- Other names: Hypercalcinuria
- Specialty: Endocrinology

= Hypercalciuria =

Hypercalciuria is the condition of elevated calcium in the urine. Chronic hypercalciuria may lead to impairment of renal function, nephrocalcinosis, and chronic kidney disease. Patients with hypercalciuria have kidneys that excrete higher levels of calcium than normal, for which there are many possible causes. Calcium may come from one of two paths: through the gut where higher than normal levels of calcium are absorbed by the body or mobilized from stores in the bones. After initial 24 hour urine calcium testing and additional lab testing, a bone density scan (DSX) may be performed to determine if the calcium is being obtained from the bones.

Hypercalciuria in patients can be due to underlying genetic causes.

==Signs and symptoms==

There are no clinical signs or symptoms of hypercalciuria itself but elevated calcium in the urine can contribute to accelerated loss of calcium from bone leading to osteoporosis. Additionally, hypercalciuria can contribute to kidney stone formation which may present with flank or back pain that comes and goes. It can be painful to pass kidney stones and in extreme cases cause kidney damage. Patients that both form kidney stones and have hypercalciuria are at increased risk for bone loss leading to osteoporosis.

== Causes ==
There are a number of causes of hypercalciuria including genetic (idiopathic), primary hyperparathyroidism, immobilization, pagets disease, Multiple Myeloma, Calcium excess, Vitamin D excess/increased sensitivity, drug-induced hypercalciuria, sarcoidosis, hyperthyroidism, Cushing's disease, and renal tubular acidosis.
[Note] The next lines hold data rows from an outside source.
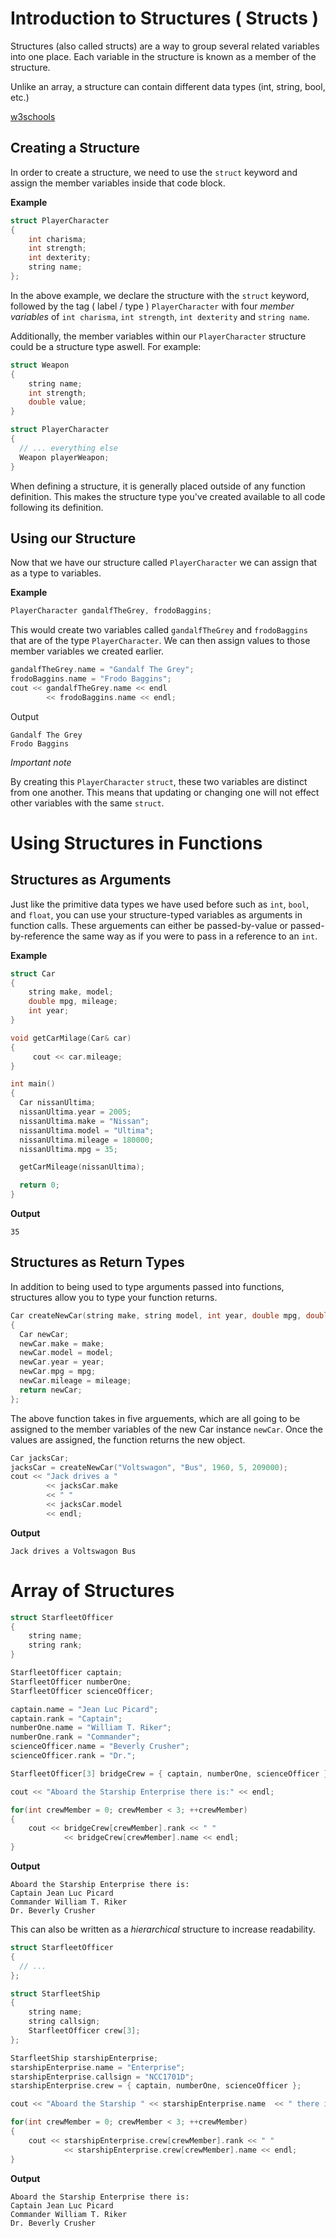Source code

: # Introduction to Structures ( Structs )

Structures (also called structs) are a way to group several related variables into one place. 
Each variable in the structure is known as a member of the structure.

Unlike an array, a structure can contain different data types (int, string, bool, etc.)

[w3schools](https://www.w3schools.com/cpp/cpp_structs.asp)

## Creating a Structure
In order to create a structure, we need to use the `struct` keyword and assign the member variables inside that code block.

__Example__
```cpp
struct PlayerCharacter
{
    int charisma;
    int strength;
    int dexterity;
    string name;
};
```
In the above example, we declare the structure with the `struct` keyword, followed by the tag ( label / type ) `PlayerCharacter` with four _member variables_ of `int charisma`, `int strength`, `int dexterity` and `string name`.

Additionally, the member variables within our `PlayerCharacter` structure could be a structure type aswell. For example:

```cpp
struct Weapon
{
    string name;
    int strength;
    double value;
}

struct PlayerCharacter
{
  // ... everything else
  Weapon playerWeapon;
}
```

When defining a structure, it is generally placed outside of any function definition. This makes the structure type you've created available to all code following its definition.

## Using our Structure
Now that we have our structure called `PlayerCharacter` we can assign that as a type to variables.

__Example__
```cpp
PlayerCharacter gandalfTheGrey, frodoBaggins;
```
This would create two variables called `gandalfTheGrey` and `frodoBaggins` that are of the type `PlayerCharacter`. We can then assign values to those member variables we created earlier.
```cpp
gandalfTheGrey.name = "Gandalf The Grey";
frodoBaggins.name = "Frodo Baggins";
cout << gandalfTheGrey.name << endl
        << frodoBaggins.name << endl;
```
Output
```
Gandalf The Grey
Frodo Baggins
```


*Important note*

By creating this `PlayerCharacter` `struct`, these two variables are distinct from one another. This means that updating or changing one will not effect other variables with the same `struct`.

# Using Structures in Functions

## Structures as Arguments
Just like the primitive data types we have used before such as `int`, `bool`, and `float`, you can use your structure-typed variables as arguments in function calls. These arguements can either be passed-by-value or passed-by-reference the same way as if you were to pass in a reference to an `int`.

__Example__
```cpp
struct Car 
{
    string make, model;
    double mpg, mileage;
    int year;
}

void getCarMilage(Car& car)
{
     cout << car.mileage;
}

int main()
{
  Car nissanUltima;
  nissanUltima.year = 2005;
  nissanUltima.make = "Nissan";
  nissanUltima.model = "Ultima";
  nissanUltima.mileage = 180000;
  nissanUltima.mpg = 35;

  getCarMileage(nissanUltima);

  return 0;
}
```
__Output__
```
35
```

## Structures as Return Types
In addition to being used to type arguments passed into functions, structures allow you to type your function returns.

```cpp
Car createNewCar(string make, string model, int year, double mpg, double mileage)
{
  Car newCar;
  newCar.make = make;
  newCar.model = model;
  newCar.year = year;
  newCar.mpg = mpg;
  newCar.mileage = mileage;
  return newCar; 
};
```

The above function takes in five arguements, which are all going to be assigned to the member variables of the new Car instance `newCar`. Once the values are assigned, the function returns the new object.

```cpp
Car jacksCar;
jacksCar = createNewCar("Voltswagon", "Bus", 1960, 5, 209000);
cout << "Jack drives a "
        << jacksCar.make 
        << " " 
        << jacksCar.model
        << endl;
```
__Output__
```
Jack drives a Voltswagon Bus
```

# Array of Structures

```cpp
struct StarfleetOfficer
{
    string name;
    string rank;
}

StarfleetOfficer captain;
StarfleetOfficer numberOne;
StarfleetOfficer scienceOfficer;

captain.name = "Jean Luc Picard";
captain.rank = "Captain";
numberOne.name = "William T. Riker";
numberOne.rank = "Commander";
scienceOfficer.name = "Beverly Crusher";
scienceOfficer.rank = "Dr.";

StarfleetOfficer[3] bridgeCrew = { captain, numberOne, scienceOfficer };

cout << "Aboard the Starship Enterprise there is:" << endl;

for(int crewMember = 0; crewMember < 3; ++crewMember)
{
    cout << bridgeCrew[crewMember].rank << " "
            << bridgeCrew[crewMember].name << endl;
}

```

__Output__
```
Aboard the Starship Enterprise there is:
Captain Jean Luc Picard
Commander William T. Riker
Dr. Beverly Crusher
```

This can also be written as a _hierarchical_ structure to increase readability.

```cpp
struct StarfleetOfficer
{
  // ...
};

struct StarfleetShip
{
    string name;
    string callsign;
    StarfleetOfficer crew[3];
};

StarfleetShip starshipEnterprise;
starshipEnterprise.name = "Enterprise";
starshipEnterprise.callsign = "NCC1701D";
starshipEnterprise.crew = { captain, numberOne, scienceOfficer };

cout << "Aboard the Starship " << starshipEnterprise.name  << " there is:" << endl;

for(int crewMember = 0; crewMember < 3; ++crewMember)
{
    cout << starshipEnterprise.crew[crewMember].rank << " "
            << starshipEnterprise.crew[crewMember].name << endl;
}

```

__Output__
```
Aboard the Starship Enterprise there is:
Captain Jean Luc Picard
Commander William T. Riker
Dr. Beverly Crusher
```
Idiopathic hypercalciuria is defined as elevated calcium in the urine without an identifiable cause despite low to normal calcium intake and otherwise normal lab values. In addition to hypercalciuria, these individuals often have associated low bone density. There can be an underlying genetic component that is beyond current genetic testing available. In familial cases it is common that 50% of first degree relatives are affected. Despite a potential genetic component, urine calcium levels can be influenced by dietary items including sodium, protein, and sugars.

== Diagnosis ==
The gold standard to assess for hypercalciuria is 24-hour urine collection to evaluate urine calcium levels over that time period. Normal range is considered 100 to 300 milligrams per day (mg/day) with standard calcium intake. Hypercalciuria is diagnosed when a value over 300 mg/day is identified.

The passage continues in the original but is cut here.